Wichtig: Banken haften nicht automatisch, wenn Fehlinvestitionen getätigt wurden. Prokon beispielsweise hat nicht Aktien, sondern sogenannte Genussscheine vertrieben, und zwar ohne Bankenbeteiligung. Somit können die Anleger nun nur Prokon für die Verluste verantwortlich machen, nicht eine Bank, die als Berater fungiert hätte. Doch auch wenn bei einem solchen Investment die Bank beteiligt ist, kann man nicht „einfach so“ die Verluste auf die Bank abwälzen.

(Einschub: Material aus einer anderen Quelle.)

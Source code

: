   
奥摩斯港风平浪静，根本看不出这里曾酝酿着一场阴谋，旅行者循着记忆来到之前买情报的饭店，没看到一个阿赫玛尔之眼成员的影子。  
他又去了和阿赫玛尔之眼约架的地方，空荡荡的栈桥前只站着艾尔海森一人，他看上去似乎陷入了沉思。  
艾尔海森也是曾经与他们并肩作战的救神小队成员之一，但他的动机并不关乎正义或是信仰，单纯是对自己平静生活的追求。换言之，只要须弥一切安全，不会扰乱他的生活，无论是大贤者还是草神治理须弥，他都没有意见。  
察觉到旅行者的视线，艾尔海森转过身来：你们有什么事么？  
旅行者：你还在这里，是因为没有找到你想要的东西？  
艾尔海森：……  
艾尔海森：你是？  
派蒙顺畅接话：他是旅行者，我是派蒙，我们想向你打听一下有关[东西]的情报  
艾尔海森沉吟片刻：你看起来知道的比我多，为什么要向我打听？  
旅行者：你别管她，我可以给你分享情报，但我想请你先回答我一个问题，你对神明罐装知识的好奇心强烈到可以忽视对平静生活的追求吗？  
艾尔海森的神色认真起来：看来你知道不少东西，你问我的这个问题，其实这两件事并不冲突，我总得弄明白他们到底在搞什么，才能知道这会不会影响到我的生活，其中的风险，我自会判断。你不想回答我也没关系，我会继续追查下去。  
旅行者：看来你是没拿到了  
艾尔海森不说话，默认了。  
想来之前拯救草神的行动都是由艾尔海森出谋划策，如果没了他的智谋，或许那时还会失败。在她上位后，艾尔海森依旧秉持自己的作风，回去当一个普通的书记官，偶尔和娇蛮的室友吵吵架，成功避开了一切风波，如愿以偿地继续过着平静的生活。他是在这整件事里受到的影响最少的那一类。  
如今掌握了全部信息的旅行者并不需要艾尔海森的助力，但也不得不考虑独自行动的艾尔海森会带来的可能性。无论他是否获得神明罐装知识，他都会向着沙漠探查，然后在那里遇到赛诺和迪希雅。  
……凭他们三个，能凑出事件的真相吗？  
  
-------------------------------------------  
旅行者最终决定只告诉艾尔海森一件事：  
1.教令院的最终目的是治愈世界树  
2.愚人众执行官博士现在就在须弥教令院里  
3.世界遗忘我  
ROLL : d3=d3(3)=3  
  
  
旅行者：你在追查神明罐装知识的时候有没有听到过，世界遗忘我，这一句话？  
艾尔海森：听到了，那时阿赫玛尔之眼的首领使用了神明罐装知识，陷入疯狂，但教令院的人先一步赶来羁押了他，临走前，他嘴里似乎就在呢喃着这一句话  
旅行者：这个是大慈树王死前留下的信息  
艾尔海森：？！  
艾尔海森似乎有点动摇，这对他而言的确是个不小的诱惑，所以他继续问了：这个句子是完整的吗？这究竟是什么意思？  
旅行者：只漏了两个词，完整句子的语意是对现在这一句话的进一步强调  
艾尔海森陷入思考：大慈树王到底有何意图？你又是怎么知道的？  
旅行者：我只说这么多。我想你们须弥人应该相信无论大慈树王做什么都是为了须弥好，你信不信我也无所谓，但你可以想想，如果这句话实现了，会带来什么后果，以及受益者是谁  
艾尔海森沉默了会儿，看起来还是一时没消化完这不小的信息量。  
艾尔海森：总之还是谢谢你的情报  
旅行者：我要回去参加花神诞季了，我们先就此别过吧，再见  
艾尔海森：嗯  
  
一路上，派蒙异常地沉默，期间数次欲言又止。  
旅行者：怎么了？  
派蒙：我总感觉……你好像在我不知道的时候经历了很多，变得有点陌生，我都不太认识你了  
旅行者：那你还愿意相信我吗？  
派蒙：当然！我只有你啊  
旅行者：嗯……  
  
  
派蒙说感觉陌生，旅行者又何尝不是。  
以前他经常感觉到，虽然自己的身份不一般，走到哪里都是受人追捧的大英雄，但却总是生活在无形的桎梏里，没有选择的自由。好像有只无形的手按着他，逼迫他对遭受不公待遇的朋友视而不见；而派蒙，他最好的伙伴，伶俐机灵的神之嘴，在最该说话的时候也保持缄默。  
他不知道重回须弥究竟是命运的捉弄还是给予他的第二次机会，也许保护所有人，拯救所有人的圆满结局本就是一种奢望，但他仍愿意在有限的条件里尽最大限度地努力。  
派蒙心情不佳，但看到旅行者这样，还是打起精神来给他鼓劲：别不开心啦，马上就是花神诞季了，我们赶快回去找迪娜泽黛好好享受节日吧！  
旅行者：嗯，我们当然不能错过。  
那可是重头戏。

Bisher recht erfolgreich waren Klagen, die Kunden aufgrund verschwiegener Provisionen einreichten und Schadenersatz forderten. Doch immer häufiger werden derartige Klagen auch abgewiesen. Die verschwiegene Provision allein reicht nicht mehr, um den Berater bzw. die Bank dingfest zu machen. Eine individuelle Falschberatung jedoch zu beweisen ist schwer. Indizien müssen gesammelt werden, und somit die falsche Beratung nachgewiesen werden.

Informationen über den Rechenweg bleiben Geheimnis der Schufa

Informationen über den Rechenweg bleiben Geheimnis der Schufa

Ein Urteil in Sachen Schufa:

Der BGH hat entschieden: Die Schufa muss den Kunden nicht offenlegen, wie sie die Merkmale der Person bei der Bonitätsberechnung wichtet. Der Fall, der zu diesem Ergebnis führte, war ein Kunde, der eine Selbstauskunft angefordert hatte, um eine Autofinanzierung zu erlangen. Als Antwort kam außer den persönlichen Daten nur die Information, welche grundsätzliche Berechnung zur Bonitätsprüfung führt. Der Kunde war der Meinung, dass die Schufa ihren Rechenweg offenlegen müsse, wie sie zu diversen Bewertungen ihrer Mandanten kommt. Doch die Richter machten es möglich, dass die Schufa weiterhin im „stillen Kämmerlein“ rechnet. Es gelte als reguläres Geschäftsgeheimnis der Auskunfteien, dass diese die gewünschten Informationen nicht herausgeben.

Wohneigentümergemeinschaft muss sich einig sein:

Soll auf einem Haus eine Mobilfunksendeanlage montiert werden, so müssen sich alle Eigentümer der Wohneigentümergemeinschaft einig sein. Ein Mehrheitsbeschluss reiche nicht aus, entschied der BGH. Sonst könne die Eigentümergemeinschaft dem Deal mit den Aufstellern der Anlage nicht zustimmen und somit auch das entsprechende Honorar nicht einstreichen.